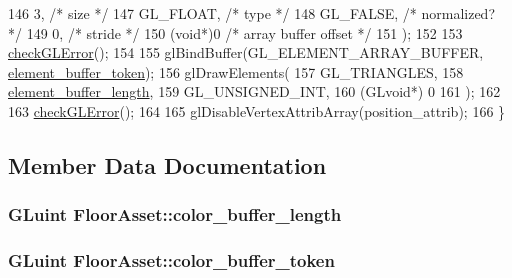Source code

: \begin{DoxyCode}
146                         3,                             \textcolor{comment}{/* size */}
147                         GL\_FLOAT,                      \textcolor{comment}{/* type */}
148                         GL\_FALSE,                      \textcolor{comment}{/* normalized? */}
149                         0,                             \textcolor{comment}{/* stride */}
150                         (\textcolor{keywordtype}{void}*)0                       \textcolor{comment}{/* array buffer offset */}
151                         );
152 
153   \hyperlink{FloorAsset_8cc_a75f201b0e53e68726854997957322b8d}{checkGLError}();
154 
155   glBindBuffer(GL\_ELEMENT\_ARRAY\_BUFFER, \hyperlink{classFloorAsset_ab9be3a61a423156c7e79c73cd1cd5fc4}{element\_buffer\_token});
156   glDrawElements(
157                  GL\_TRIANGLES,
158                  \hyperlink{classFloorAsset_ad42145830ac04a31ca27fd290cf0ef08}{element\_buffer\_length},
159                  GL\_UNSIGNED\_INT,
160                  (GLvoid*) 0
161                  );
162 
163   \hyperlink{FloorAsset_8cc_a75f201b0e53e68726854997957322b8d}{checkGLError}();
164 
165   glDisableVertexAttribArray(position\_attrib);
166 \}
\end{DoxyCode}


\subsection{Member Data Documentation}
\hypertarget{classFloorAsset_a5e4aa3ffef39690775a950c85fb08a2a}{}
\subsubsection[{color\+\_\+buffer\+\_\+length}]{\setlength{\rightskip}{0pt plus 5cm}G\+Luint Floor\+Asset\+::color\+\_\+buffer\+\_\+length\hspace{0.3cm}{\ttfamily [private]}}\label{classFloorAsset_a5e4aa3ffef39690775a950c85fb08a2a}
\hypertarget{classFloorAsset_a54863f3a9f4c2f484342359ac49ca419}{}
\subsubsection[{color\+\_\+buffer\+\_\+token}]{\setlength{\rightskip}{0pt plus 5cm}G\+Luint Floor\+Asset\+::color\+\_\+buffer\+\_\+token\hspace{0.3cm}{\ttfamily [private]}}\label{classFloorAsset_a54863f3a9f4c2f484342359ac49ca419}
\hypertarget{classFloorAsset_ad42145830ac04a31ca27fd290cf0ef08}{}
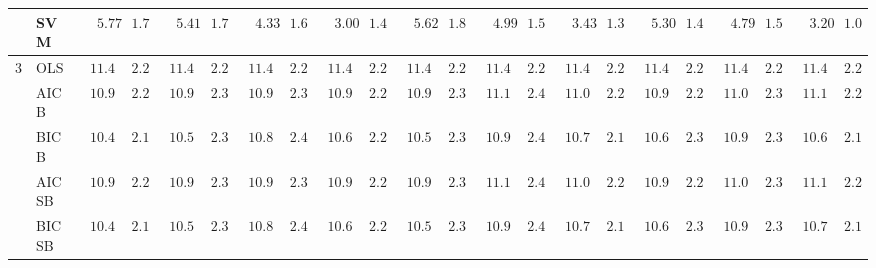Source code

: \begin{tabular}{ll|ll|llllll|llllll|llllll}
 & SVM  & $\phantom{00}5.77$ & $\phantom{0}1.71$ & $\phantom{00}5.41$ & $\phantom{0}1.72$ & $\phantom{00}4.33$ & $\phantom{0}1.69$ & $\phantom{00}3.00$ & $\phantom{0}1.43$ & $\phantom{00}5.62$ & $\phantom{0}1.83$ & $\phantom{00}4.99$ & $\phantom{0}1.54$ & $\phantom{00}3.43$ & $\phantom{0}1.36$ & $\phantom{00}5.30$ & $\phantom{0}1.45$ & $\phantom{00}4.79$ & $\phantom{0}1.53$ & $\phantom{00}3.20$ & $\phantom{0}1.08$ \\\hline
3 & OLS  & $\phantom{0}11.48$ & $\phantom{0}2.26$ & $\phantom{0}11.48$ & $\phantom{0}2.26$ & $\phantom{0}11.48$ & $\phantom{0}2.26$ & $\phantom{0}11.48$ & $\phantom{0}2.26$ & $\phantom{0}11.48$ & $\phantom{0}2.26$ & $\phantom{0}11.48$ & $\phantom{0}2.26$ & $\phantom{0}11.48$ & $\phantom{0}2.26$ & $\phantom{0}11.48$ & $\phantom{0}2.26$ & $\phantom{0}11.48$ & $\phantom{0}2.26$ & $\phantom{0}11.48$ & $\phantom{0}2.26$ \\
 & AIC B  & $\phantom{0}10.96$ & $\phantom{0}2.24$ & $\phantom{0}10.99$ & $\phantom{0}2.37$ & $\phantom{0}10.96$ & $\phantom{0}2.30$ & $\phantom{0}10.96$ & $\phantom{0}2.27$ & $\phantom{0}10.91$ & $\phantom{0}2.30$ & $\phantom{0}11.16$ & $\phantom{0}2.49$ & $\phantom{0}11.09$ & $\phantom{0}2.28$ & $\phantom{0}10.97$ & $\phantom{0}2.25$ & $\phantom{0}11.05$ & $\phantom{0}2.39$ & $\phantom{0}11.10$ & $\phantom{0}2.29$ \\
 & BIC B  & $\phantom{0}10.47$ & $\phantom{0}2.19$ & $\phantom{0}10.56$ & $\phantom{0}2.33$ & $\phantom{0}10.81$ & $\phantom{0}2.45$ & $\phantom{0}10.68$ & $\phantom{0}2.26$ & $\phantom{0}10.59$ & $\phantom{0}2.36$ & $\phantom{0}10.95$ & $\phantom{0}2.43$ & $\phantom{0}10.76$ & $\phantom{0}2.19$ & $\phantom{0}10.62$ & $\phantom{0}2.30$ & $\phantom{0}10.92$ & $\phantom{0}2.39$ & $\phantom{0}10.69$ & $\phantom{0}2.15$ \\
 & AIC SB  & $\phantom{0}10.96$ & $\phantom{0}2.24$ & $\phantom{0}10.98$ & $\phantom{0}2.36$ & $\phantom{0}10.96$ & $\phantom{0}2.31$ & $\phantom{0}10.96$ & $\phantom{0}2.27$ & $\phantom{0}10.91$ & $\phantom{0}2.30$ & $\phantom{0}11.16$ & $\phantom{0}2.49$ & $\phantom{0}11.07$ & $\phantom{0}2.25$ & $\phantom{0}10.97$ & $\phantom{0}2.25$ & $\phantom{0}11.07$ & $\phantom{0}2.38$ & $\phantom{0}11.10$ & $\phantom{0}2.29$ \\
 & BIC SB  & $\phantom{0}10.47$ & $\phantom{0}2.19$ & $\phantom{0}10.56$ & $\phantom{0}2.33$ & $\phantom{0}10.81$ & $\phantom{0}2.45$ & $\phantom{0}10.68$ & $\phantom{0}2.26$ & $\phantom{0}10.59$ & $\phantom{0}2.36$ & $\phantom{0}10.92$ & $\phantom{0}2.42$ & $\phantom{0}10.76$ & $\phantom{0}2.19$ & $\phantom{0}10.62$ & $\phantom{0}2.30$ & $\phantom{0}10.92$ & $\phantom{0}2.39$ & $\phantom{0}10.70$ & $\phantom{0}2.17$ \\

\end{tabular}
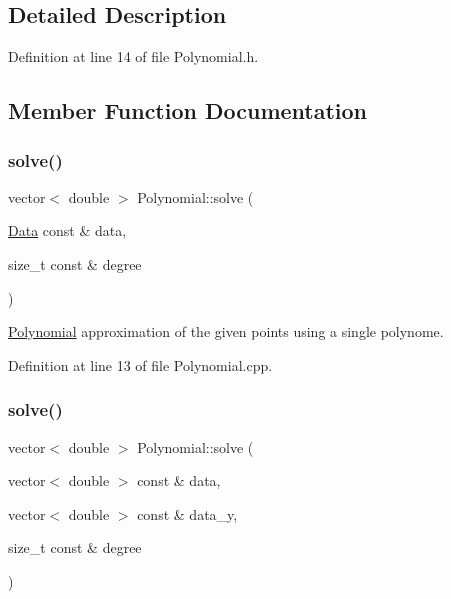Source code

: \subsection{Detailed Description}


Definition at line 14 of file Polynomial.\+h.



\subsection{Member Function Documentation}
\mbox{\label{class_polynomial_a564acf19974e91bcb72d552ee4053691}} 
\subsubsection{\texorpdfstring{solve()}{solve()}\hspace{0.1cm}{\footnotesize\ttfamily [1/3]}}
{\footnotesize\ttfamily vector$<$ double $>$ Polynomial\+::solve (\begin{DoxyParamCaption}\item[{\mbox{\hyperlink{struct_data}{Data}} const \&}]{data,  }\item[{size\+\_\+t const \&}]{degree }\end{DoxyParamCaption})}



\mbox{\hyperlink{class_polynomial}{Polynomial}} approximation of the given points using a single polynome. 



Definition at line 13 of file Polynomial.\+cpp.

\mbox{\label{class_polynomial_ae67730df0a2e45a87c9cb244fe03ad6b}} 
\subsubsection{\texorpdfstring{solve()}{solve()}\hspace{0.1cm}{\footnotesize\ttfamily [2/3]}}
{\footnotesize\ttfamily vector$<$ double $>$ Polynomial\+::solve (\begin{DoxyParamCaption}\item[{vector$<$ double $>$ const \&}]{data,  }\item[{vector$<$ double $>$ const \&}]{data\+\_\+y,  }\item[{size\+\_\+t const \&}]{degree }\end{DoxyParamCaption})}




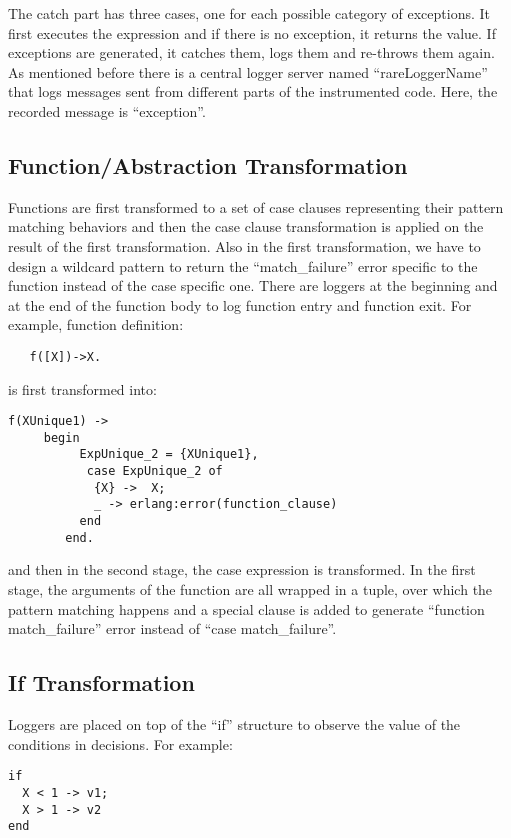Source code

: \documentclass[12pt,a4paper]{report}
\begin{document}
The catch part has three cases, one for each possible category of exceptions. It first executes the expression and if there is no exception, it returns the value. If exceptions are generated, it catches them, logs them and re-throws them again. As mentioned before there is a central logger server named ``rareLoggerName'' that logs messages sent from different parts of the instrumented code. Here, the recorded message is ``exception''. 

\subsection{Function/Abstraction Transformation}
Functions are first transformed to a set of case clauses representing their pattern matching behaviors and then the case clause transformation is applied on the result of the first transformation. Also in the first transformation, we have to design a wildcard pattern to return the ``match\_failure'' error specific to the function instead of the case specific one. There are loggers at the beginning and at the end of the function body to log function entry and function exit. For example, function definition:

\begin{lstlisting}
   f([X])->X.
\end{lstlisting}

is first transformed into:

\begin{lstlisting}
f(XUnique1) ->
     begin
          ExpUnique_2 = {XUnique1},
           case ExpUnique_2 of
            {X} ->  X;
            _ -> erlang:error(function_clause)
          end
        end.
\end{lstlisting}

and then in the second stage, the case expression is transformed. In the first stage, the arguments of the function are all wrapped in a tuple, over which the pattern matching happens and a special clause is added to generate ``function match\_failure'' error instead of ``case match\_failure''.

\subsection{If Transformation}
Loggers are placed on top of the ``if'' structure to observe the value of the conditions in decisions. For example:

\begin{lstlisting}
if 
  X < 1 -> v1;
  X > 1 -> v2
end 
\end{lstlisting}
\end{document}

★ ★ ★ ★ ★ ★ ★

» Exercise instructions:
Among the lines of the listing, count those holding the string "item" and reply with the count only.

» Solution to the problem:
2